== TASK INPUT ==

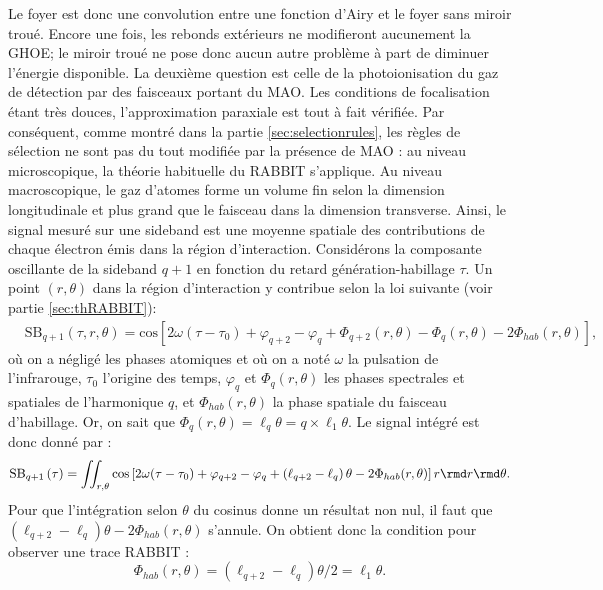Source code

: Le foyer est donc une convolution entre une fonction d'Airy et le foyer sans miroir troué. Encore une fois, les rebonds extérieurs ne modifieront aucunement la GHOE; le miroir troué ne pose donc aucun autre problème à part de diminuer l'énergie disponible.
La deuxième question est celle de la photoionisation du gaz de détection par des faisceaux portant du MAO. Les conditions de focalisation étant très douces, l'approximation paraxiale est tout à fait vérifiée. Par conséquent, comme montré dans la partie \ref{sec:selectionrules}, les règles de sélection ne sont pas du tout modifiée par la présence de MAO : au niveau microscopique, la théorie habituelle du RABBIT s'applique. Au niveau macroscopique, le gaz d'atomes forme un volume fin selon la dimension longitudinale et plus grand que le faisceau dans la dimension transverse. Ainsi, le signal mesuré sur une sideband est une moyenne spatiale des contributions de chaque électron émis dans la région d'interaction. Considérons la composante oscillante de la sideband $q+1$ en fonction du retard génération-habillage $\tau$. Un point $(r,\theta)$ dans la région d'interaction y contribue selon la loi suivante (voir partie \ref{sec:thRABBIT}):
\begin{align*}
  & \text{S}{{\text{B}}_{q+1}}\left( \tau ,r,\theta  \right)=\text{cos}\left[ 2\omega {\left(\tau-{\tau }_{0}\right)}+{{\varphi }_{q+2}}-{{\varphi }_{q}}+{{\Phi }_{q+2}}\left( r,\theta  \right)-{{\Phi }_{q}}\left( r,\theta  \right)-2{{\Phi }_{hab}}(r,\theta ) \right],
\end{align*}
où on a négligé les phases atomiques et où on a noté $\omega$ la pulsation de l'infrarouge, $\tau_0$ l'origine des temps, $\varphi_q$ et $\Phi_q(r,\theta)$ les phases spectrales et spatiales de l'harmonique $q$, et ${\Phi }_{hab}(r,\theta)$ la phase spatiale du faisceau d'habillage. Or, on sait que $\Phi_q(r,\theta)=\ell_q\theta = q\times\ell_1\theta$. Le signal intégré est donc donné par :
\begin{equation*}
\text{S}{{\text{B}}_{q+1}}\left(\tau\right)=\iint_{r,\theta}{\text{cos}\left[ 2\omega {\left(\tau-{\tau }_{0}\right)}+{{\varphi }_{q+2}}-{{\varphi }_{q}}+\left(\ell_{q+2}-\ell_q\right)\theta-2{{\Phi }_{hab}}(r,\theta ) \right]r\rmd r \rmd \theta}.
\end{equation*}
Pour que l'intégration selon $\theta$ du cosinus donne un résultat non nul, il faut que $\left(\ell_{q+2}-\ell_q\right)\theta-2{{\Phi }_{hab}}(r,\theta )$ s'annule. On obtient donc la condition pour observer une trace RABBIT : 
\begin{equation*}
{\Phi }_{hab}(r,\theta )=\left(\ell_{q+2}-\ell_q\right)\theta/2=\ell_1\theta.
\end{equation*}
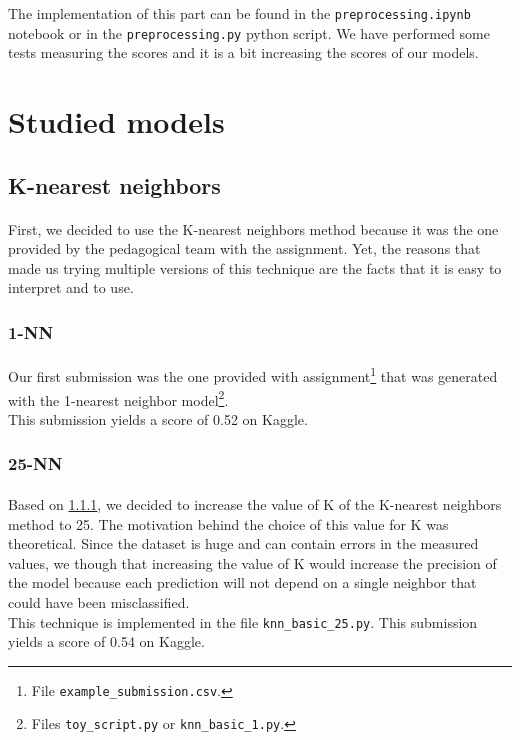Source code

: \documentclass[a4paper, 11pt, oneside]{article}
\begin{document}
The implementation of this part can be found in the \texttt{preprocessing.ipynb} notebook or in the \texttt{preprocessing.py} python script. We have performed some tests measuring the scores and it is a bit increasing the scores of our models.


\section{Studied models}


\subsection{K-nearest neighbors}
\paragraph{}First, we decided to use the K-nearest neighbors method because it was the one provided by the pedagogical team with the assignment. Yet, the reasons that made us trying multiple versions of this technique are the facts that it is easy to interpret and to use.

\subsubsection{1-NN} \label{subsubsec:1NN}
\paragraph{}Our first submission was the one provided with assignment\footnote{File \texttt{example\_submission.csv}.} that was generated with the 1-nearest neighbor model\footnote{Files \texttt{toy\_script.py} or \texttt{knn\_basic\_1.py}.}.\\
This submission yields a score of 0.52 on Kaggle.

\subsubsection{25-NN} \label{subsubsec:25NN}
\paragraph{}Based on \ref{subsubsec:1NN}, we decided to increase the value of K of the K-nearest neighbors method to 25. The motivation behind the choice of this value for K was theoretical. Since the dataset is huge and can contain errors in the measured values, we though that increasing the value of K would increase the precision of the model because each prediction will not depend on a single neighbor that could have been misclassified.\\
This technique is implemented in the file \texttt{knn\_basic\_25.py}. This submission yields a score of 0.54 on Kaggle.
\end{document}
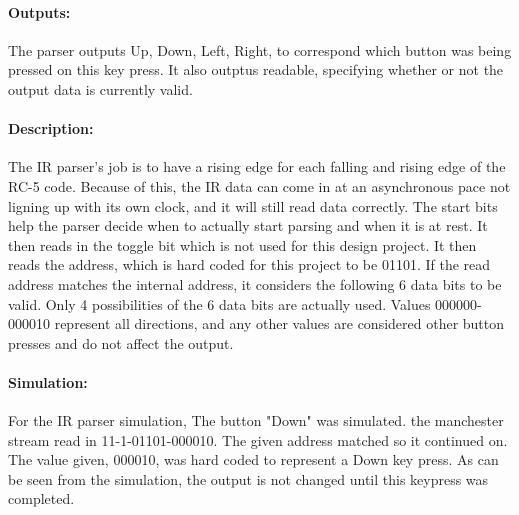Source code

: \documentclass[]{article}
\begin{document}
\paragraph{Outputs:} The parser outputs Up, Down, Left, Right, to correspond which button was being pressed on this key press. It also outptus readable, specifying whether or not the output data is currently valid.
\paragraph{Description:} The IR parser's job is to have a rising edge for each falling and rising edge of the RC-5 code. Because of this, the IR data can come in at an asynchronous pace not ligning up with its own clock, and it will still read data correctly. 
The start bits help the parser decide when to actually start parsing and when it is at rest. It then reads in the toggle bit which is not used for this design project. It then reads the address, which is  hard coded for this project to be 01101. If the read address matches the internal address, it considers the following 6 data bits to be valid.
Only 4 possibilities of the 6 data bits are actually used. Values 000000-000010 represent all directions, and any other values are considered other button presses and do not affect the output.
\paragraph{Simulation:} For the IR parser simulation, The button "Down" was simulated. the manchester stream read in 11-1-01101-000010. The given address matched so it continued on. The value given, 000010, was hard coded to represent a Down key press. As can be seen from the simulation, the output is not changed until this keypress was completed.
\end{document}
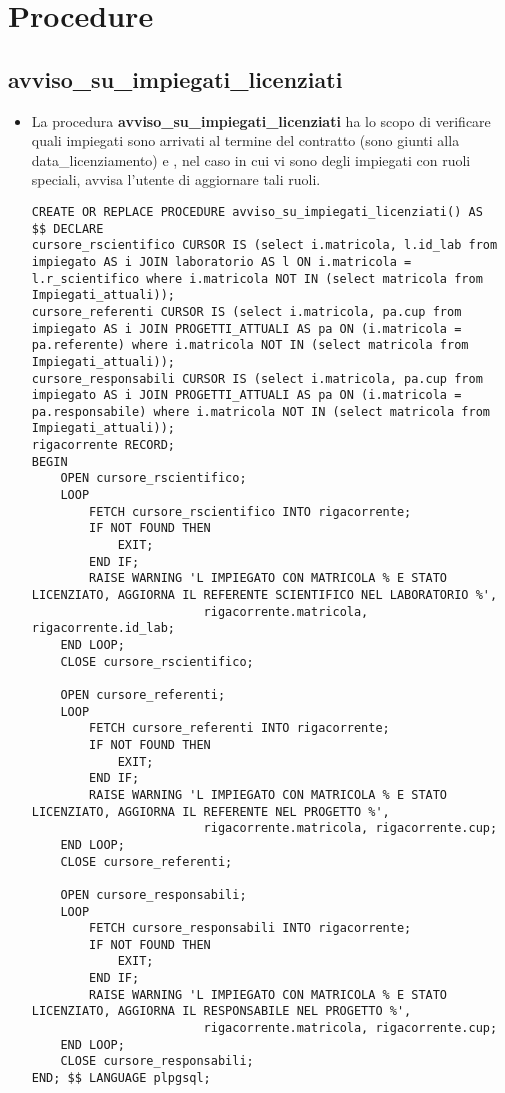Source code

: \section{Procedure}
\subsection{avviso\_su\_impiegati\_licenziati}
\begin{itemize}
\normalsize
\item La procedura \textbf{avviso\_su\_impiegati\_licenziati} ha lo scopo di verificare quali impiegati sono arrivati al termine del contratto (sono giunti alla data\_licenziamento) e , nel caso in cui vi sono degli impiegati con ruoli speciali, avvisa l'utente di aggiornare tali ruoli.

\scriptsize
\begin{lstlisting}
CREATE OR REPLACE PROCEDURE avviso_su_impiegati_licenziati() AS
$$ DECLARE
cursore_rscientifico CURSOR IS (select i.matricola, l.id_lab from impiegato AS i JOIN laboratorio AS l ON i.matricola = l.r_scientifico where i.matricola NOT IN (select matricola from Impiegati_attuali));
cursore_referenti CURSOR IS (select i.matricola, pa.cup from impiegato AS i JOIN PROGETTI_ATTUALI AS pa ON (i.matricola = pa.referente) where i.matricola NOT IN (select matricola from Impiegati_attuali));
cursore_responsabili CURSOR IS (select i.matricola, pa.cup from impiegato AS i JOIN PROGETTI_ATTUALI AS pa ON (i.matricola = pa.responsabile) where i.matricola NOT IN (select matricola from Impiegati_attuali));
rigacorrente RECORD;
BEGIN
	OPEN cursore_rscientifico;
	LOOP
		FETCH cursore_rscientifico INTO rigacorrente;
		IF NOT FOUND THEN
			EXIT;
		END IF;
		RAISE WARNING 'L IMPIEGATO CON MATRICOLA % E STATO LICENZIATO, AGGIORNA IL REFERENTE SCIENTIFICO NEL LABORATORIO %',
						rigacorrente.matricola, rigacorrente.id_lab;
	END LOOP;
	CLOSE cursore_rscientifico;

	OPEN cursore_referenti;
	LOOP
		FETCH cursore_referenti INTO rigacorrente;
		IF NOT FOUND THEN
			EXIT;
		END IF;
		RAISE WARNING 'L IMPIEGATO CON MATRICOLA % E STATO LICENZIATO, AGGIORNA IL REFERENTE NEL PROGETTO %',
						rigacorrente.matricola, rigacorrente.cup;
	END LOOP;
	CLOSE cursore_referenti;

	OPEN cursore_responsabili;
	LOOP
		FETCH cursore_responsabili INTO rigacorrente;
		IF NOT FOUND THEN
			EXIT;
		END IF;
		RAISE WARNING 'L IMPIEGATO CON MATRICOLA % E STATO LICENZIATO, AGGIORNA IL RESPONSABILE NEL PROGETTO %',
						rigacorrente.matricola, rigacorrente.cup;
	END LOOP;
	CLOSE cursore_responsabili;
END; $$ LANGUAGE plpgsql;
\end{lstlisting}
\newpage

\end{itemize}
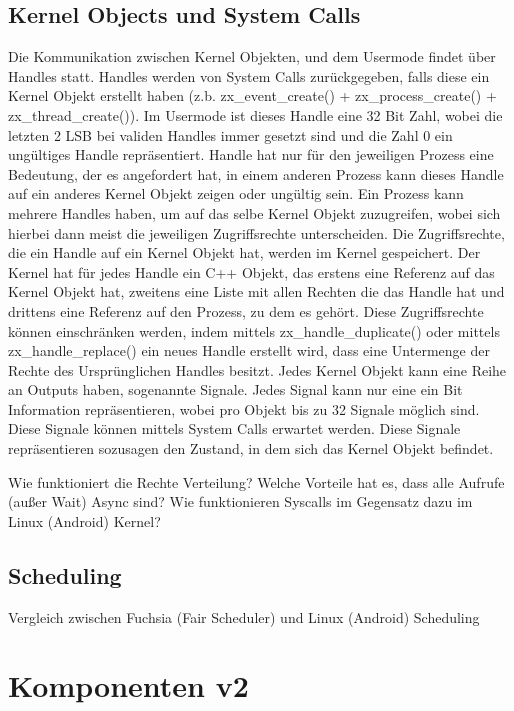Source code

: \documentclass[a4paper]{scrartcl}
\begin{document}
\subsection{Kernel Objects und System Calls}
Die Kommunikation zwischen Kernel Objekten, und dem Usermode findet über Handles statt. Handles werden von System Calls zurückgegeben, falls diese ein Kernel Objekt erstellt haben (z.b. zx\_event\_create() + zx\_process\_create() + zx\_thread\_create()). Im Usermode ist dieses Handle eine 32 Bit Zahl, wobei die letzten 2 LSB bei validen Handles immer gesetzt sind und die Zahl 0 ein ungültiges Handle repräsentiert. Handle hat nur für den jeweiligen Prozess eine Bedeutung, der es angefordert hat, in einem anderen Prozess kann dieses Handle auf ein anderes Kernel Objekt zeigen oder ungültig sein. Ein Prozess kann mehrere Handles haben, um auf das selbe Kernel Objekt zuzugreifen, wobei sich hierbei dann meist die jeweiligen Zugriffsrechte unterscheiden. Die Zugriffsrechte, die ein Handle auf ein Kernel Objekt hat, werden im Kernel gespeichert. Der Kernel hat für jedes Handle ein C++ Objekt, das erstens eine Referenz auf das Kernel Objekt hat, zweitens eine Liste mit allen Rechten die das Handle hat und drittens eine Referenz auf den Prozess, zu dem es gehört. Diese Zugriffsrechte können einschränken werden, indem mittels zx\_handle\_duplicate() \cite{https://fuchsia.dev/fuchsia-src/reference/syscalls/handle_replace} oder mittels zx\_handle\_replace() \cite{https://fuchsia.dev/fuchsia-src/reference/syscalls/handle_replace} ein neues Handle erstellt wird, dass eine Untermenge der Rechte des Ursprünglichen Handles besitzt.
Jedes Kernel Objekt kann eine Reihe an Outputs haben, sogenannte Signale. Jedes Signal kann nur eine ein Bit Information repräsentieren, wobei pro Objekt bis zu 32 Signale möglich sind. Diese Signale können mittels System Calls erwartet werden. Diese Signale repräsentieren sozusagen den Zustand, in dem sich das Kernel Objekt befindet.



Wie funktioniert die Rechte Verteilung?
Welche Vorteile hat es, dass alle Aufrufe (außer Wait) Async sind?
Wie funktionieren Syscalls im Gegensatz dazu im Linux (Android) Kernel?
\subsection{Scheduling}
Vergleich zwischen Fuchsia (Fair Scheduler) und Linux (Android) Scheduling
\section{Komponenten v2}
\end{document}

===

• WORK REQUEST
How many lines of the material above contain the word "Kaggle"? Give only the number.

• SOLUTION FOR THIS EXERCISE
2